##### MATERIAL TO PROCESS

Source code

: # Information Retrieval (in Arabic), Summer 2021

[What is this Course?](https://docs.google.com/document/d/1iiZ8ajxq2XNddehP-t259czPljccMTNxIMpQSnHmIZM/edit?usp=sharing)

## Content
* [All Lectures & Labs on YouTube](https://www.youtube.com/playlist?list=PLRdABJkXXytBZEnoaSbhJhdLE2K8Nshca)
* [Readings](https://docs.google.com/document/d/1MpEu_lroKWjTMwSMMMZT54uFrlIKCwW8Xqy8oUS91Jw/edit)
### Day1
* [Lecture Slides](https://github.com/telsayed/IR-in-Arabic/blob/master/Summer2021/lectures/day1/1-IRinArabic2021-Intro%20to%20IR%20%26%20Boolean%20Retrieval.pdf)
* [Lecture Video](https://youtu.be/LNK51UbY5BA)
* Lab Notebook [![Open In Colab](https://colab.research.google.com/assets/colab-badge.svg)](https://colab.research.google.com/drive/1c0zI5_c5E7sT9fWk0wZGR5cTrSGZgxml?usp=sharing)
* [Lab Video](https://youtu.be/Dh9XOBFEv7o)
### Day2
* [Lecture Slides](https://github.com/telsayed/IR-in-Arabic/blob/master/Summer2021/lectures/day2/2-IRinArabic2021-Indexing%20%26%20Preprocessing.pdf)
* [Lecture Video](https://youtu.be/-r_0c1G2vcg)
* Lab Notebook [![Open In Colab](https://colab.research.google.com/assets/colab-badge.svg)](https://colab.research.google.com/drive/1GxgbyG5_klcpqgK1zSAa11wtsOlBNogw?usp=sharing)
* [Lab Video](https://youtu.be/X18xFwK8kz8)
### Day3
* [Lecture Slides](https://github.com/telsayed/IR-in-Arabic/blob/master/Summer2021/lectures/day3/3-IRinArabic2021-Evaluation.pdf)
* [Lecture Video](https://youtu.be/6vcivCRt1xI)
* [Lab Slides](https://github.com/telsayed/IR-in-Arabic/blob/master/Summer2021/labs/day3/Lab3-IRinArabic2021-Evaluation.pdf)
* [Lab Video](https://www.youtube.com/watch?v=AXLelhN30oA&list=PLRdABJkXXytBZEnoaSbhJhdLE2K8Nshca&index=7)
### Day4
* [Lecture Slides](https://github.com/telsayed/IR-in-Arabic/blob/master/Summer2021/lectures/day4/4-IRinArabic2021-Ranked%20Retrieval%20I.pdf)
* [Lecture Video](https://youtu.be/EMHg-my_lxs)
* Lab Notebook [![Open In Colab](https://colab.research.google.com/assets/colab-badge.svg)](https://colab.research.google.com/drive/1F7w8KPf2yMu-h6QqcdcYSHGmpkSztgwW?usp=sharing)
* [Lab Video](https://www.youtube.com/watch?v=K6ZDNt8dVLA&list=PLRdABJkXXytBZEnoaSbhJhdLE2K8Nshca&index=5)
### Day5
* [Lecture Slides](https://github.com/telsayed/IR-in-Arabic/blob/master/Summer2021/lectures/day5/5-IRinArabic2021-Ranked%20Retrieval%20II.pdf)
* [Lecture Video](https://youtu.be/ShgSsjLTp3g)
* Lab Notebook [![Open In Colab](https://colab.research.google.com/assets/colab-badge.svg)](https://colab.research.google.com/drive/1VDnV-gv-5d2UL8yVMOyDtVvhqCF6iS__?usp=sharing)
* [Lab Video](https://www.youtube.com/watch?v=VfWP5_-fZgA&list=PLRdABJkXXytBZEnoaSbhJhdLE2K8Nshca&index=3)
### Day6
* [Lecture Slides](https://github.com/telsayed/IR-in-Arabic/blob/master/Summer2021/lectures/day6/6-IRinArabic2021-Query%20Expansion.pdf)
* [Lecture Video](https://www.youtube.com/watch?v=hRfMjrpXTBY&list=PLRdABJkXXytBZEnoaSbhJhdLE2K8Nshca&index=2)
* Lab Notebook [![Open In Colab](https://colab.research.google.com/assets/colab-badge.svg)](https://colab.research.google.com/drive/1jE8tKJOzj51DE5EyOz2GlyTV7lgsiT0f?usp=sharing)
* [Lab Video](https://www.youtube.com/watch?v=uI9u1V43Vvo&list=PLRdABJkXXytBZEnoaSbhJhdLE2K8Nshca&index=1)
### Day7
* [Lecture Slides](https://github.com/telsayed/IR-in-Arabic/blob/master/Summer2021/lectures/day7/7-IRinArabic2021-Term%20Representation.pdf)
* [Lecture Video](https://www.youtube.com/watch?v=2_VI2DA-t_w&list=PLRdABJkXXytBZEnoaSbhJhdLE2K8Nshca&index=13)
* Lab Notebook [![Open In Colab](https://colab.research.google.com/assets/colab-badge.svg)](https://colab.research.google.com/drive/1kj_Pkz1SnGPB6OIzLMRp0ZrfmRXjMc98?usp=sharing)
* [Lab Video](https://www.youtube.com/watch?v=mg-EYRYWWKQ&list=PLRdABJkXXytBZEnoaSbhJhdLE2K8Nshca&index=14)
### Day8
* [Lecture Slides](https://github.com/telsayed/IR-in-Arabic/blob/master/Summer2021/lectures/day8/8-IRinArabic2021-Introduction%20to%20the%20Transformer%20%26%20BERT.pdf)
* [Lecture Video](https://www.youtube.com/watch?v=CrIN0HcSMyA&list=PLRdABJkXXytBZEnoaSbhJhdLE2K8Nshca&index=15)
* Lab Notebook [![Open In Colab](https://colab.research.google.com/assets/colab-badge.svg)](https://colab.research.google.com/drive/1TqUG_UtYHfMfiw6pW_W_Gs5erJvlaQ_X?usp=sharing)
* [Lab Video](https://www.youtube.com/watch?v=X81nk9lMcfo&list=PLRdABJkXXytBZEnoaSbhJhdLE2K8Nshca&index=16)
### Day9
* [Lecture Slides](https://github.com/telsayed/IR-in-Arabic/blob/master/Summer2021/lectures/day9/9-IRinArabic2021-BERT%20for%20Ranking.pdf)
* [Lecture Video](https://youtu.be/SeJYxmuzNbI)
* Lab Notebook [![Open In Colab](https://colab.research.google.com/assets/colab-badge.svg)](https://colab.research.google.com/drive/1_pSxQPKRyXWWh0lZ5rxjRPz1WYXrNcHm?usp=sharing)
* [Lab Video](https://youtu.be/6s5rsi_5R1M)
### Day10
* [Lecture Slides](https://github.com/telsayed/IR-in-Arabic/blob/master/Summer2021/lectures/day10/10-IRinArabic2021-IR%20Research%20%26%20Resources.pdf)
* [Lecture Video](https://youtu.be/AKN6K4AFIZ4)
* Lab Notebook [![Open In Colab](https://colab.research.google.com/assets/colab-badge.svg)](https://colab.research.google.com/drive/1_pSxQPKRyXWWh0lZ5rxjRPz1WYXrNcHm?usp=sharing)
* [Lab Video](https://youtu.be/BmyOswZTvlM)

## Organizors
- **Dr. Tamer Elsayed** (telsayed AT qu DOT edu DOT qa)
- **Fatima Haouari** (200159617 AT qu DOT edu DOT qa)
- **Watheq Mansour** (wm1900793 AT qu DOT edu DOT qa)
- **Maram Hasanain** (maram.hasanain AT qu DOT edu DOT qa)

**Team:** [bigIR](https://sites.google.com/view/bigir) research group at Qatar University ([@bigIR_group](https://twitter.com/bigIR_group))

##########

**TASK GOAL:**
Where a line of the entries above holds the word "Ranked", return that line.

**EXERCISE ANSWER:**
* [Lecture Slides](https://github.com/telsayed/IR-in-Arabic/blob/master/Summer2021/lectures/day4/4-IRinArabic2021-Ranked%20Retrieval%20I.pdf)
* [Lecture Slides](https://github.com/telsayed/IR-in-Arabic/blob/master/Summer2021/lectures/day5/5-IRinArabic2021-Ranked%20Retrieval%20II.pdf)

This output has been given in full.